### TASK
Write out all of the entries exactly as given.

### MATERIAL FOR THE TASK

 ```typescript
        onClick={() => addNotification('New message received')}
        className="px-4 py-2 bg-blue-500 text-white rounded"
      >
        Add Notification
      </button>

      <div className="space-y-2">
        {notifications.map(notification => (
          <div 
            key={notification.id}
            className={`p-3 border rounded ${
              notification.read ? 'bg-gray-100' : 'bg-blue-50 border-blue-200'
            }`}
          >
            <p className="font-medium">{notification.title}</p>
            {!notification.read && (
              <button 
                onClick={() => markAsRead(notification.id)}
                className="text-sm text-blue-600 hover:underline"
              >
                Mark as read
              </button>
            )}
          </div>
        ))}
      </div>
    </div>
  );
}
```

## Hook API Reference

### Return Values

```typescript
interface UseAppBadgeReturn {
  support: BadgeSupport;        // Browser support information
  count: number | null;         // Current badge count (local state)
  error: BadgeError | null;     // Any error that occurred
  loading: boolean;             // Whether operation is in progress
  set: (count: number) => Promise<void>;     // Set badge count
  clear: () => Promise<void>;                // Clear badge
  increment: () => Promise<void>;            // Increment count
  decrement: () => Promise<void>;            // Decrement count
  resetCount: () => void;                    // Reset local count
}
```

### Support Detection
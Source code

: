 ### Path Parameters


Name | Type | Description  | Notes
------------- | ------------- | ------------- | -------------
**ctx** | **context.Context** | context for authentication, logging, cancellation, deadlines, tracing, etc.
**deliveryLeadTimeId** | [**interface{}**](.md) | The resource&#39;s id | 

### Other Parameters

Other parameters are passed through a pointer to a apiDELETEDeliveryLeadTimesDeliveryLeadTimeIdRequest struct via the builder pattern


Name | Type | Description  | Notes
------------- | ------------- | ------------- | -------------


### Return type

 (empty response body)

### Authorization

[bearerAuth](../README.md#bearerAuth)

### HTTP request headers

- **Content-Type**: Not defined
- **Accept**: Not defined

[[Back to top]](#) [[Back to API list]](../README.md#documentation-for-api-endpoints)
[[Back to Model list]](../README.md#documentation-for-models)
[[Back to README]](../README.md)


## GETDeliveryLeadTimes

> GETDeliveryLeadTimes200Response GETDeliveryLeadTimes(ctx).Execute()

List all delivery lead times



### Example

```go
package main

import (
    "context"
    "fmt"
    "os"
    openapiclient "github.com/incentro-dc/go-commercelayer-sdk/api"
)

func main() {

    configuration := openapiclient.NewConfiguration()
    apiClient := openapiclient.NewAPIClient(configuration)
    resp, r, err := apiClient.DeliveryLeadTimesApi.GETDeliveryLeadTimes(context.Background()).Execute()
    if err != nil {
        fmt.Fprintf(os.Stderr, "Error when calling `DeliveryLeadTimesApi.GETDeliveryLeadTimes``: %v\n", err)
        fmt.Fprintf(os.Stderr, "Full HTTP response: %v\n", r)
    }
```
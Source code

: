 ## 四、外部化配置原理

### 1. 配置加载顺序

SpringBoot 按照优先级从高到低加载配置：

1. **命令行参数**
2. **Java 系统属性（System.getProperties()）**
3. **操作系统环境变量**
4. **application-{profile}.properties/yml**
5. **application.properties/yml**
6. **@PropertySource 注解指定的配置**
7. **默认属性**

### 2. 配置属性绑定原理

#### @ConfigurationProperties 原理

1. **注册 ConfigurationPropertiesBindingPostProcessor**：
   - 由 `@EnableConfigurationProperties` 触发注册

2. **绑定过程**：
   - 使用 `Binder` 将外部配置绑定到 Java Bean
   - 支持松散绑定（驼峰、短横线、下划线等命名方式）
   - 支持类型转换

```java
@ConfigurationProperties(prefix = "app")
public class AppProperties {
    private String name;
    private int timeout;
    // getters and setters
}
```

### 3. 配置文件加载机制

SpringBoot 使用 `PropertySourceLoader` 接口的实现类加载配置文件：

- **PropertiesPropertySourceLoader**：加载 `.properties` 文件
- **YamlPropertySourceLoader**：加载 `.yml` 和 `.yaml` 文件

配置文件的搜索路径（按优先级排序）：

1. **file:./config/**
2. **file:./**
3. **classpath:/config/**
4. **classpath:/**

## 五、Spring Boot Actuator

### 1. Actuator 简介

### EXERCISE RESPONSE
 ```typescript
        onClick={() => addNotification('New message received')}
        className="px-4 py-2 bg-blue-500 text-white rounded"
      >
        Add Notification
      </button>

      <div className="space-y-2">
        {notifications.map(notification => (
          <div 
            key={notification.id}
            className={`p-3 border rounded ${
              notification.read ? 'bg-gray-100' : 'bg-blue-50 border-blue-200'
            }`}
          >
            <p className="font-medium">{notification.title}</p>
            {!notification.read && (
              <button 
                onClick={() => markAsRead(notification.id)}
                className="text-sm text-blue-600 hover:underline"
              >
                Mark as read
              </button>
            )}
          </div>
        ))}
      </div>
    </div>
  );
}
```

## Hook API Reference

### Return Values

```typescript
interface UseAppBadgeReturn {
  support: BadgeSupport;        // Browser support information
  count: number | null;         // Current badge count (local state)
  error: BadgeError | null;     // Any error that occurred
  loading: boolean;             // Whether operation is in progress
  set: (count: number) => Promise<void>;     // Set badge count
  clear: () => Promise<void>;                // Clear badge
  increment: () => Promise<void>;            // Increment count
  decrement: () => Promise<void>;            // Decrement count
  resetCount: () => void;                    // Reset local count
}
```

### Support Detection
Source code

: ### Path Parameters


Name | Type | Description  | Notes
------------- | ------------- | ------------- | -------------
**ctx** | **context.Context** | context for authentication, logging, cancellation, deadlines, tracing, etc.
**deliveryLeadTimeId** | [**interface{}**](.md) | The resource&#39;s id | 

### Other Parameters

Other parameters are passed through a pointer to a apiDELETEDeliveryLeadTimesDeliveryLeadTimeIdRequest struct via the builder pattern


Name | Type | Description  | Notes
------------- | ------------- | ------------- | -------------


### Return type

 (empty response body)

### Authorization

[bearerAuth](../README.md#bearerAuth)

### HTTP request headers

- **Content-Type**: Not defined
- **Accept**: Not defined

[[Back to top]](#) [[Back to API list]](../README.md#documentation-for-api-endpoints)
[[Back to Model list]](../README.md#documentation-for-models)
[[Back to README]](../README.md)


## GETDeliveryLeadTimes

> GETDeliveryLeadTimes200Response GETDeliveryLeadTimes(ctx).Execute()

List all delivery lead times



### Example

```go
package main

import (
    "context"
    "fmt"
    "os"
    openapiclient "github.com/incentro-dc/go-commercelayer-sdk/api"
)

func main() {

    configuration := openapiclient.NewConfiguration()
    apiClient := openapiclient.NewAPIClient(configuration)
    resp, r, err := apiClient.DeliveryLeadTimesApi.GETDeliveryLeadTimes(context.Background()).Execute()
    if err != nil {
        fmt.Fprintf(os.Stderr, "Error when calling `DeliveryLeadTimesApi.GETDeliveryLeadTimes``: %v\n", err)
        fmt.Fprintf(os.Stderr, "Full HTTP response: %v\n", r)
    }
```
Source code

: ## 四、外部化配置原理

### 1. 配置加载顺序

SpringBoot 按照优先级从高到低加载配置：

1. **命令行参数**
2. **Java 系统属性（System.getProperties()）**
3. **操作系统环境变量**
4. **application-{profile}.properties/yml**
5. **application.properties/yml**
6. **@PropertySource 注解指定的配置**
7. **默认属性**

### 2. 配置属性绑定原理

#### @ConfigurationProperties 原理

1. **注册 ConfigurationPropertiesBindingPostProcessor**：
   - 由 `@EnableConfigurationProperties` 触发注册

2. **绑定过程**：
   - 使用 `Binder` 将外部配置绑定到 Java Bean
   - 支持松散绑定（驼峰、短横线、下划线等命名方式）
   - 支持类型转换

```java
@ConfigurationProperties(prefix = "app")
public class AppProperties {
    private String name;
    private int timeout;
    // getters and setters
}
```

### 3. 配置文件加载机制

SpringBoot 使用 `PropertySourceLoader` 接口的实现类加载配置文件：

- **PropertiesPropertySourceLoader**：加载 `.properties` 文件
- **YamlPropertySourceLoader**：加载 `.yml` 和 `.yaml` 文件

配置文件的搜索路径（按优先级排序）：

1. **file:./config/**
2. **file:./**
3. **classpath:/config/**
4. **classpath:/**

## 五、Spring Boot Actuator

### 1. Actuator 简介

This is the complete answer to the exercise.